* [Problem to solve] Every record must appear in the answer exactly as it stands.

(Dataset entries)

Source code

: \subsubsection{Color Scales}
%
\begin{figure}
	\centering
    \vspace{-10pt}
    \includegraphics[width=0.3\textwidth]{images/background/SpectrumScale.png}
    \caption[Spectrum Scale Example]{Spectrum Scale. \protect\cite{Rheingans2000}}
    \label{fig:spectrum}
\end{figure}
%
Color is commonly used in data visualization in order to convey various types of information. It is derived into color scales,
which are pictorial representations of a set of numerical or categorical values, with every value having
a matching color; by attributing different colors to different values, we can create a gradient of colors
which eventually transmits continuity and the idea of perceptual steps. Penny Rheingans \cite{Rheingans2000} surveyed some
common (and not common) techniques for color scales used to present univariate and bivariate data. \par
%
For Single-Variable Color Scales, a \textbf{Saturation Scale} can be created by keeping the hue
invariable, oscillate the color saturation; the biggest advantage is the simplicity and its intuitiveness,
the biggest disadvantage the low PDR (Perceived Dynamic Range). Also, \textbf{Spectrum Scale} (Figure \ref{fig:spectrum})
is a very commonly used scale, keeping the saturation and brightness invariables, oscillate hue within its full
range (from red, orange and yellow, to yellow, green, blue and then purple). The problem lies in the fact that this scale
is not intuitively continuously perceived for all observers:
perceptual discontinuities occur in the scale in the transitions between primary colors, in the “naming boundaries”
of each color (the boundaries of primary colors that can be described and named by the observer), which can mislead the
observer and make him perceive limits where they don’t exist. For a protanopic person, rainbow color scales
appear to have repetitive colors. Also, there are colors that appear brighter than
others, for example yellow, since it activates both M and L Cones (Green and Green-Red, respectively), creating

* [Final answer]
Source code

: \subsubsection{Color Scales}
%
\begin{figure}
	\centering
    \vspace{-10pt}
    \includegraphics[width=0.3\textwidth]{images/background/SpectrumScale.png}
    \caption[Spectrum Scale Example]{Spectrum Scale. \protect\cite{Rheingans2000}}
    \label{fig:spectrum}
\end{figure}
%
Color is commonly used in data visualization in order to convey various types of information. It is derived into color scales,
which are pictorial representations of a set of numerical or categorical values, with every value having
a matching color; by attributing different colors to different values, we can create a gradient of colors
which eventually transmits continuity and the idea of perceptual steps. Penny Rheingans \cite{Rheingans2000} surveyed some
common (and not common) techniques for color scales used to present univariate and bivariate data. \par
%
For Single-Variable Color Scales, a \textbf{Saturation Scale} can be created by keeping the hue
invariable, oscillate the color saturation; the biggest advantage is the simplicity and its intuitiveness,
the biggest disadvantage the low PDR (Perceived Dynamic Range). Also, \textbf{Spectrum Scale} (Figure \ref{fig:spectrum})
is a very commonly used scale, keeping the saturation and brightness invariables, oscillate hue within its full
range (from red, orange and yellow, to yellow, green, blue and then purple). The problem lies in the fact that this scale
is not intuitively continuously perceived for all observers:
perceptual discontinuities occur in the scale in the transitions between primary colors, in the “naming boundaries”
of each color (the boundaries of primary colors that can be described and named by the observer), which can mislead the
observer and make him perceive limits where they don’t exist. For a protanopic person, rainbow color scales
appear to have repetitive colors. Also, there are colors that appear brighter than
others, for example yellow, since it activates both M and L Cones (Green and Green-Red, respectively), creating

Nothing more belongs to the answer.